(For other news from Reuters Global Investment Outlook Summit, click here)
NEW YORK Nov 30 (Reuters) - They might not arrive in pretty wrapping paper with a bow, but dividends paid out early to avoid a potential tax increase next year could provide an unexpected boost to holiday sales.
With tax rates on dividends set to more than double for many earners in 2013 if Congress does not reach a deal on the so-called fiscal cliff of tax increases and budget cuts, several companies are trying to get special dividends in "under the wire," notes Citigroup credit strategist Erin Lyons.

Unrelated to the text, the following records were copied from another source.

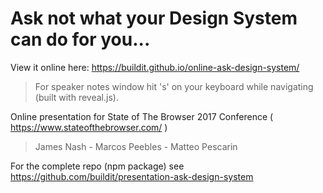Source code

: # Ask not what your Design System can do for you...

View it online here: https://buildit.github.io/online-ask-design-system/ 
> For speaker notes window hit 's' on your keyboard while navigating (built with reveal.js).

Online presentation for State of The Browser 2017 Conference ( https://www.stateofthebrowser.com/ )
> James Nash - Marcos Peebles - Matteo Pescarin

For the complete repo (npm package) see https://github.com/buildit/presentation-ask-design-system
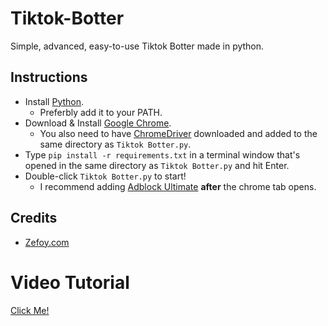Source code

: # Tiktok-Botter
Simple, advanced, easy-to-use Tiktok Botter made in python.

## Instructions
- Install [Python](https://www.python.org/downloads/).
  - Preferbly add it to your PATH.
- Download & Install [Google Chrome](https://www.google.com/chrome/).
  - You also need to have [ChromeDriver](https://chromedriver.chromium.org/downloads) downloaded and added to the same directory as `Tiktok Botter.py`.
- Type `pip install -r requirements.txt` in a terminal window that's opened in the same directory as `Tiktok Botter.py` and hit Enter.
- Double-click `Tiktok Botter.py` to start!
  - I recommend adding [Adblock Ultimate](https://chrome.google.com/webstore/detail/adblocker-ultimate/ohahllgiabjaoigichmmfljhkcfikeof?hl=en) **after** the chrome tab opens.

## Credits
- [Zefoy.com](https://zefoy.com)


# Video Tutorial
[Click Me!](https://youtu.be/uHeioqyEo6g)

For most companies, special dividends are simply a shrewd business move designed to beat the tax man. But those dividends could also, at least marginally, further brighten the outlook for holiday shopping by putting more money in the pockets of consumers.
Money in the form of dividend payments that arrive before Christmas, instead of early next year, "may very well help Christmas sales, along with having a multiplier effect in terms of credit and borrowing," said Jason Ader, who runs New York-based investing firm Ader Investment Management and is a former Wall Street gaming analyst.

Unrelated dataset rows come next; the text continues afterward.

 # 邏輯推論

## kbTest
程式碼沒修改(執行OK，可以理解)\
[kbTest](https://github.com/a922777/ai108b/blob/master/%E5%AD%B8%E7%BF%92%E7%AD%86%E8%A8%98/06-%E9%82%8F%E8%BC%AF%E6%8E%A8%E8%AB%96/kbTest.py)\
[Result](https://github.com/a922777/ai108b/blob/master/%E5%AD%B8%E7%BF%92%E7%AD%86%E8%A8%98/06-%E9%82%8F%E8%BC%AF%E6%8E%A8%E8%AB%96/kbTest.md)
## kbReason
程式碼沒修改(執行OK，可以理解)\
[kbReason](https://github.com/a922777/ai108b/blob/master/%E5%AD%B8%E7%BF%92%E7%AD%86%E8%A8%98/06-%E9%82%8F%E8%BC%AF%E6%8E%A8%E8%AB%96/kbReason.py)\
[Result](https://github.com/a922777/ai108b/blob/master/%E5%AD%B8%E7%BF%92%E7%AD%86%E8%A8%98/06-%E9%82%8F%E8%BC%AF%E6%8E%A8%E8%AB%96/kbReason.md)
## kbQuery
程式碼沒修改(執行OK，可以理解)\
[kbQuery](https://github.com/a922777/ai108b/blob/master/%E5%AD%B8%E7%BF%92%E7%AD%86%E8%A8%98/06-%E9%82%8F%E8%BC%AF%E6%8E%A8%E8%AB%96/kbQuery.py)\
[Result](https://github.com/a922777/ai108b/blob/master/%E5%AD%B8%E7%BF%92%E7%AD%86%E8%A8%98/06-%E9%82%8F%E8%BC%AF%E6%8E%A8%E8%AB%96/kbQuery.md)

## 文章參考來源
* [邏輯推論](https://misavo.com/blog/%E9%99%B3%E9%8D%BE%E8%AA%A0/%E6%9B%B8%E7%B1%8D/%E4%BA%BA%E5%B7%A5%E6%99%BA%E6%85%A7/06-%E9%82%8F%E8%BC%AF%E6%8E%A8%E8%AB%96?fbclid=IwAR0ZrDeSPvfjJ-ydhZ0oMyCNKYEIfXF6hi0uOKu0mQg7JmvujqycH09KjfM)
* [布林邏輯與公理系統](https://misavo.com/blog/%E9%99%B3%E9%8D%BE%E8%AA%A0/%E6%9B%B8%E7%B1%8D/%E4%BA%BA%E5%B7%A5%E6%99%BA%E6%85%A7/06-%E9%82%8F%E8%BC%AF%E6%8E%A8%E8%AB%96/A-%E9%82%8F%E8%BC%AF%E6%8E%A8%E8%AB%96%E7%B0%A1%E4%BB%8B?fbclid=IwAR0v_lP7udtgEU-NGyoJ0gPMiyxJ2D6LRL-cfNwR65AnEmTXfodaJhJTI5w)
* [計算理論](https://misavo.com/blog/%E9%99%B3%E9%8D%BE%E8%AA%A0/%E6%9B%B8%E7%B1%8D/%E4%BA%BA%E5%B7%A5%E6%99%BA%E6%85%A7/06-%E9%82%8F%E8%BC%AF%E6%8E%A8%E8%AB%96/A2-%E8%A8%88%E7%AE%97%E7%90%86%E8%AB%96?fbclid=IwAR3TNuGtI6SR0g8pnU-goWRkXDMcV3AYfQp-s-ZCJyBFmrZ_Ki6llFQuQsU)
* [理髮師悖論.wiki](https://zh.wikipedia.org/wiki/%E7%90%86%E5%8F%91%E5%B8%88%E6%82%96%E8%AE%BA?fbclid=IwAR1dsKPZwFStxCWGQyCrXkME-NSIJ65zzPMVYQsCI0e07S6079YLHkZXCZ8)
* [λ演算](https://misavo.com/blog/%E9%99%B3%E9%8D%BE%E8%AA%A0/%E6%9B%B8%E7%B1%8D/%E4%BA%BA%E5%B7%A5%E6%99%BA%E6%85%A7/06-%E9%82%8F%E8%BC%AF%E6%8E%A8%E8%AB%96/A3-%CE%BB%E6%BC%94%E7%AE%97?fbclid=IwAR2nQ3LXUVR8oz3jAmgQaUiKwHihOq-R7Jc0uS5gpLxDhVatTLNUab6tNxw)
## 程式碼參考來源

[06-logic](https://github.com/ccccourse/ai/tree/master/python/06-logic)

"Retailers have done an excellent job managing inventories so with the stimulus effect of the early dividends and good inventory management, it should be a pretty good season for retail," said Ader, who sits on the board of Las Vegas Sands , one of the companies paying a special dividend before the start of the new year.
Speaking at the Reuters Global Investment 2013 Outlook Summit, Ader said the holiday shopping season should be positive for retailers separate from the early dividend payouts because consumers are generally feeling better about the economy.
In fact, surveys show consumer confidence is at its highest since early 2008. A big reason for that is that consumers' views of current and expected employment conditions have improved, says Ray Stone, economist and managing director at Stone & McCarthy Research Associates in Princeton, New Jersey.
Household balance sheets have also strengthened since the depth of the financial crisis.
"Equities are up, home prices are up, and gasoline prices are down so consumers' net worth and real incomes have risen," said Steven Einhorn of the investment firm Omega at the Reuters Global Investment 2013 Outlook.
The National Retail Federation said sales for the four days from Thanksgiving to Sunday rose 12.8 percent from the same period last year, well above the 4.1 percent gain the trade group expects for the whole season.
Retailer Costco Wholesale Corp said on Wednesday it would pay a special dividend totaling roughly $3 billion, the largest payout so far from any company ahead of the possible increase in the U.S. dividend tax.
Several companies declared one-time cash payouts this week before the possible increase in the dividend tax rate.
Las Vegas Sands Chairman Sheldon Adelson, a billionaire Republican donor, announced a special dividend totaling about $2.27 billion, based on the number of shares outstanding as of Sept. 30. More than half of that sum will benefit Adelson and his family.
Department-store operator Dillard's Inc announced a special dividend of $5 per share and spirits company Brown-Forman Corp declared a $4-a-share special dividend.
Family members are three of the top 11 shareholders at Dillard's and two of the nine largest Brown-Forman shareholders are affiliates of the Brown family.
Wynn Resorts Ltd paid a dividend of $8 per share, including a regular 50-cent payout, in early November, ahead of the possible tax increase. Chief Executive Stephen Wynn and his ex-wife, Elaine, each individually own nearly 10 percent of the stock.
On Nov. 19, Costco's biggest rival, Wal-Mart Stores Inc , moved its planned dividend to late December from early January to help shareholders avoid any increase in the tax rate. The family of founder Sam Walton owns just over half of the company's shares.